[DIRECTIONS]
State the number of lines in the records underneath where the word "this" turns up, and say nothing else.

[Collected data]
>>>>
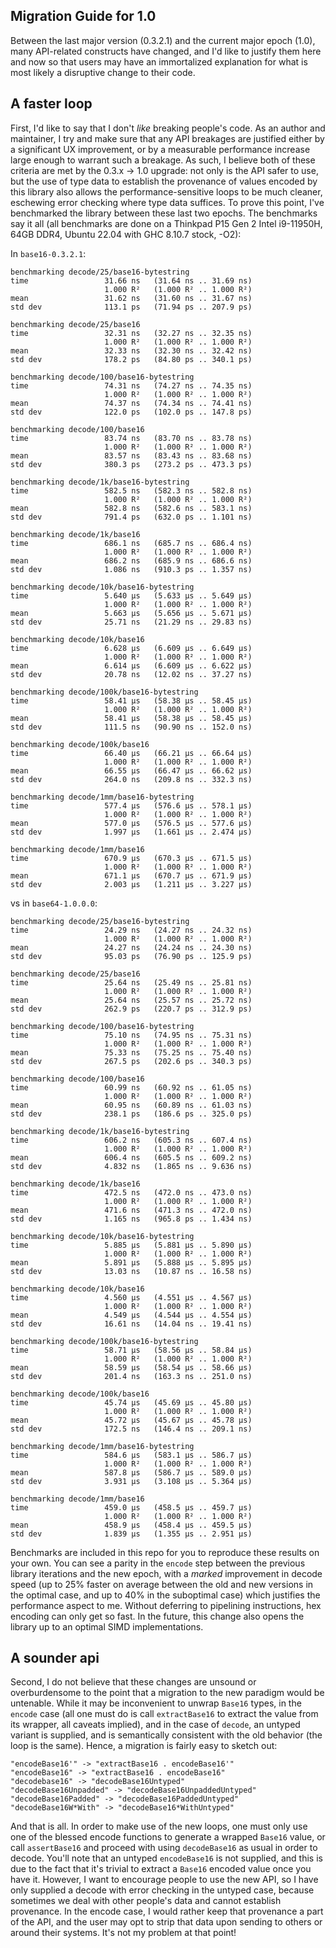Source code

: Migration Guide for 1.0
----

Between the last major version (0.3.2.1) and the current major epoch (1.0), many API-related constructs have changed, and I'd like to justify them here and now so that users may have an immortalized explanation for what is most likely a disruptive change to their code.

## A faster loop

First, I'd like to say that I don't *like* breaking people's code. As an author and maintainer, I try and make sure that any API breakages are justified either by a significant UX improvement, or by a measurable performance increase large enough to warrant such a breakage. As such, I believe both of these criteria are met by the 0.3.x -> 1.0 upgrade: not only is the API safer to use, but the use of type data to establish the provenance of values encoded by this library also allows the performance-sensitive loops to be much cleaner, eschewing error checking where type data suffices. To prove this point, I've benchmarked the library between these last two epochs. The benchmarks say it all (all benchmarks are done on a Thinkpad P15 Gen 2 Intel i9-11950H, 64GB DDR4, Ubuntu 22.04 with GHC 8.10.7 stock, -O2):

In `base16-0.3.2.1`:

```
benchmarking decode/25/base16-bytestring
time                 31.66 ns   (31.64 ns .. 31.69 ns)
                     1.000 R²   (1.000 R² .. 1.000 R²)
mean                 31.62 ns   (31.60 ns .. 31.67 ns)
std dev              113.1 ps   (71.94 ps .. 207.9 ps)

benchmarking decode/25/base16
time                 32.31 ns   (32.27 ns .. 32.35 ns)
                     1.000 R²   (1.000 R² .. 1.000 R²)
mean                 32.33 ns   (32.30 ns .. 32.42 ns)
std dev              178.2 ps   (84.80 ps .. 340.1 ps)

benchmarking decode/100/base16-bytestring
time                 74.31 ns   (74.27 ns .. 74.35 ns)
                     1.000 R²   (1.000 R² .. 1.000 R²)
mean                 74.37 ns   (74.34 ns .. 74.41 ns)
std dev              122.0 ps   (102.0 ps .. 147.8 ps)

benchmarking decode/100/base16
time                 83.74 ns   (83.70 ns .. 83.78 ns)
                     1.000 R²   (1.000 R² .. 1.000 R²)
mean                 83.57 ns   (83.43 ns .. 83.68 ns)
std dev              380.3 ps   (273.2 ps .. 473.3 ps)

benchmarking decode/1k/base16-bytestring
time                 582.5 ns   (582.3 ns .. 582.8 ns)
                     1.000 R²   (1.000 R² .. 1.000 R²)
mean                 582.8 ns   (582.6 ns .. 583.1 ns)
std dev              791.4 ps   (632.0 ps .. 1.101 ns)

benchmarking decode/1k/base16
time                 686.1 ns   (685.7 ns .. 686.4 ns)
                     1.000 R²   (1.000 R² .. 1.000 R²)
mean                 686.2 ns   (685.9 ns .. 686.6 ns)
std dev              1.086 ns   (910.3 ps .. 1.357 ns)

benchmarking decode/10k/base16-bytestring
time                 5.640 μs   (5.633 μs .. 5.649 μs)
                     1.000 R²   (1.000 R² .. 1.000 R²)
mean                 5.663 μs   (5.656 μs .. 5.671 μs)
std dev              25.71 ns   (21.29 ns .. 29.83 ns)

benchmarking decode/10k/base16
time                 6.628 μs   (6.609 μs .. 6.649 μs)
                     1.000 R²   (1.000 R² .. 1.000 R²)
mean                 6.614 μs   (6.609 μs .. 6.622 μs)
std dev              20.78 ns   (12.02 ns .. 37.27 ns)

benchmarking decode/100k/base16-bytestring
time                 58.41 μs   (58.38 μs .. 58.45 μs)
                     1.000 R²   (1.000 R² .. 1.000 R²)
mean                 58.41 μs   (58.38 μs .. 58.45 μs)
std dev              111.5 ns   (90.90 ns .. 152.0 ns)

benchmarking decode/100k/base16
time                 66.40 μs   (66.21 μs .. 66.64 μs)
                     1.000 R²   (1.000 R² .. 1.000 R²)
mean                 66.55 μs   (66.47 μs .. 66.62 μs)
std dev              264.0 ns   (209.8 ns .. 332.3 ns)

benchmarking decode/1mm/base16-bytestring
time                 577.4 μs   (576.6 μs .. 578.1 μs)
                     1.000 R²   (1.000 R² .. 1.000 R²)
mean                 577.0 μs   (576.5 μs .. 577.6 μs)
std dev              1.997 μs   (1.661 μs .. 2.474 μs)

benchmarking decode/1mm/base16
time                 670.9 μs   (670.3 μs .. 671.5 μs)
                     1.000 R²   (1.000 R² .. 1.000 R²)
mean                 671.1 μs   (670.7 μs .. 671.9 μs)
std dev              2.003 μs   (1.211 μs .. 3.227 μs)
```

vs in `base64-1.0.0.0`:

```
benchmarking decode/25/base16-bytestring
time                 24.29 ns   (24.27 ns .. 24.32 ns)
                     1.000 R²   (1.000 R² .. 1.000 R²)
mean                 24.27 ns   (24.24 ns .. 24.30 ns)
std dev              95.03 ps   (76.90 ps .. 125.9 ps)

benchmarking decode/25/base16
time                 25.64 ns   (25.49 ns .. 25.81 ns)
                     1.000 R²   (1.000 R² .. 1.000 R²)
mean                 25.64 ns   (25.57 ns .. 25.72 ns)
std dev              262.9 ps   (220.7 ps .. 312.9 ps)

benchmarking decode/100/base16-bytestring
time                 75.10 ns   (74.95 ns .. 75.31 ns)
                     1.000 R²   (1.000 R² .. 1.000 R²)
mean                 75.33 ns   (75.25 ns .. 75.40 ns)
std dev              267.5 ps   (202.6 ps .. 340.3 ps)

benchmarking decode/100/base16
time                 60.99 ns   (60.92 ns .. 61.05 ns)
                     1.000 R²   (1.000 R² .. 1.000 R²)
mean                 60.95 ns   (60.89 ns .. 61.03 ns)
std dev              238.1 ps   (186.6 ps .. 325.0 ps)

benchmarking decode/1k/base16-bytestring
time                 606.2 ns   (605.3 ns .. 607.4 ns)
                     1.000 R²   (1.000 R² .. 1.000 R²)
mean                 606.4 ns   (605.5 ns .. 609.2 ns)
std dev              4.832 ns   (1.865 ns .. 9.636 ns)

benchmarking decode/1k/base16
time                 472.5 ns   (472.0 ns .. 473.0 ns)
                     1.000 R²   (1.000 R² .. 1.000 R²)
mean                 471.6 ns   (471.3 ns .. 472.0 ns)
std dev              1.165 ns   (965.8 ps .. 1.434 ns)

benchmarking decode/10k/base16-bytestring
time                 5.885 μs   (5.881 μs .. 5.890 μs)
                     1.000 R²   (1.000 R² .. 1.000 R²)
mean                 5.891 μs   (5.888 μs .. 5.895 μs)
std dev              13.03 ns   (10.87 ns .. 16.58 ns)

benchmarking decode/10k/base16
time                 4.560 μs   (4.551 μs .. 4.567 μs)
                     1.000 R²   (1.000 R² .. 1.000 R²)
mean                 4.549 μs   (4.544 μs .. 4.554 μs)
std dev              16.61 ns   (14.04 ns .. 19.41 ns)

benchmarking decode/100k/base16-bytestring
time                 58.71 μs   (58.56 μs .. 58.84 μs)
                     1.000 R²   (1.000 R² .. 1.000 R²)
mean                 58.59 μs   (58.54 μs .. 58.66 μs)
std dev              201.4 ns   (163.3 ns .. 251.0 ns)

benchmarking decode/100k/base16
time                 45.74 μs   (45.69 μs .. 45.80 μs)
                     1.000 R²   (1.000 R² .. 1.000 R²)
mean                 45.72 μs   (45.67 μs .. 45.78 μs)
std dev              172.5 ns   (146.4 ns .. 209.1 ns)

benchmarking decode/1mm/base16-bytestring
time                 584.6 μs   (583.1 μs .. 586.7 μs)
                     1.000 R²   (1.000 R² .. 1.000 R²)
mean                 587.8 μs   (586.7 μs .. 589.0 μs)
std dev              3.931 μs   (3.108 μs .. 5.364 μs)

benchmarking decode/1mm/base16
time                 459.0 μs   (458.5 μs .. 459.7 μs)
                     1.000 R²   (1.000 R² .. 1.000 R²)
mean                 458.9 μs   (458.4 μs .. 459.5 μs)
std dev              1.839 μs   (1.355 μs .. 2.951 μs)
```

Benchmarks are included in this repo for you to reproduce these results on your own. You can see a parity in the `encode` step between the previous library iterations and the new epoch, with a *marked* improvement in decode speed (up to 25% faster on average between the old and new versions in the optimal case, and up to 40% in the suboptimal case) which justifies the performance aspect to me. Without deferring to pipelining instructions, hex encoding can only get so fast. In the future, this change also opens the library up to an optimal SIMD implementations.

## A sounder api

Second, I do not believe that these changes are unsound or overburdensome to the point that a migration to the new paradigm would be untenable. While it may be inconvenient to unwrap `Base16` types, in the `encode` case (all one must do is call `extractBase16` to extract the value from its wrapper, all caveats implied), and in the case of `decode`, an untyped variant is supplied, and is semantically consistent with the old behavior (the loop is the same). Hence, a migration is fairly easy to sketch out:

```
"encodeBase16'" -> "extractBase16 . encodeBase16'"
"encodeBase16" -> "extractBase16 . encodeBase16"
"decodebase16" -> "decodeBase16Untyped"
"decodeBase16Unpadded" -> "decodeBase16UnpaddedUntyped"
"decodeBase16Padded" -> "decodeBase16PaddedUntyped"
"decodeBase16W*With" -> "decodeBase16*WithUntyped"
```

And that is all. In order to make use of the new loops, one must only use one of the blessed encode functions to generate a wrapped `Base16` value, or call `assertBase16` and proceed with using `decodeBase16` as usual in order to decode. You'll note that an untyped `encodeBase16` is not supplied, and this is due to the fact that it's trivial to extract a `Base16` encoded value once you have it. However, I want to encourage people to use the new API, so I have only supplied a decode with error checking in the untyped case, because sometimes we deal with other people's data and cannot establish provenance. In the encode case, I would rather keep that provenance a part of the API, and the user may opt to strip that data upon sending to others or around their systems. It's not my problem at that point!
<<<<
[FINISHED EXERCISE]
3